When they found the intermediary who passed on that officer's report, there was a lot of umming and aahing, one official told me a few years later.

Regarding the sources, Sir Richard Dearlove, the then chief of the UK's Secret Intelligence Service, MI6, may be in the firing line from Chilcot. His critics argued he got too close to power and was too eager to please Downing Street. This is something he has vehemently denied.

There was, though, disquiet among some officers in MI6. Two of them asked to be moved (and some even found a refuge over at MI5).

With the dossier out, inspections began in Iraq. But when the United Nations inspectors visited sites whose locations had been passed onto them by British and American intelligence they found nothing. Secret production facilities hidden in chicken farms turned out to be just chicken farms.

Some 700 inspections took place at 500 different sites and found nothing, including at locations suggested by British and American intelligence. "We assumed that they gave us the best sites they had but in none of those cases did we find weapons of mass destruction," Hans Blix, who ran the inspections, told me as he reflected on events.

Image copyright PA
Image caption MI6 changed the way it checked its sources following the 2004 Butler review

This spoke to a second intelligence failure: one of analysis. A stubborn belief that Iraq had WMD had persisted from the 1990s across the intelligence community and there was an unwillingness to reassess this assumption even as inspectors drew a blank.

What was Saddam up to? In the 1990s he had destroyed his programmes and thought that when inspectors found nothing, sanctions would be lifted. But his fatal mistake was destroying the programmes secretly, ­most likely to avoid appearing weak at home and to neighbours like Iran.

What that meant was that when inspectors pointed to past known stocks of chemical weapons, for instance, the Iraqis were unable to prove they had destroyed, rather than just hidden, what became known as "unaccounted for materials".

Just days before the war began, the Iraqis were still desperately trying to find new ways to verify that they had poured chemicals into the ground, rather than hidden them.

Image copyright PA
Image caption Sir John Scarlett chaired the Joint Intelligence Committee at the time of the publication of the 2002 dossier

For critics, the failure to reassess assumptions about Iraq was because the train to war had already left the station. They argue the intelligence was ultimately a pretext, a public justification and a tool for persuading the public to support a cause that had already been decided upon: - that cause was regime change.

The final crucial area Chilcot is likely to examine is the presentation of the intelligence to the public. Secret intelligence assessments in March 2002 described the intelligence on Iraq's weapons as "sporadic and patchy" and yet the foreword to the famous dossier that September had the then prime minister, Tony Blair, claiming it was "beyond doubt" and leaning heavily on the experts of the JIC and their credibility.

Part of this hardening was down to the ability of MI6 to find "new sources" in the summer of 2002, just as the dossier was being drawn up. But blame may also fall on a process which allowed the caveats and qualifications to be lost and the intelligence to be portrayed as stronger than it really was. Any criticism here may fall on the JIC and its then chair Sir John Scarlett.
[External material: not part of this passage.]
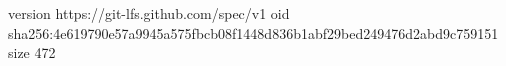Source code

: version https://git-lfs.github.com/spec/v1
oid sha256:4e619790e57a9945a575fbcb08f1448d836b1abf29bed249476d2abd9c759151
size 472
Much of the detail on intelligence has been raked over already, ­most significantly in the Butler Inquiry (which led to reforms in the way MI6 checked its sources).

But beyond the already well-told story of the weapons of mass destruction, there may be other questions for the spies:­ did they do enough to predict what might happen in Iraq after the fall of Saddam or provide enough information to military policymakers and the military on the insurgency that then emerged?

Whatever the final verdict, the experience of Iraq is one that casts a long shadow over Britain's spies.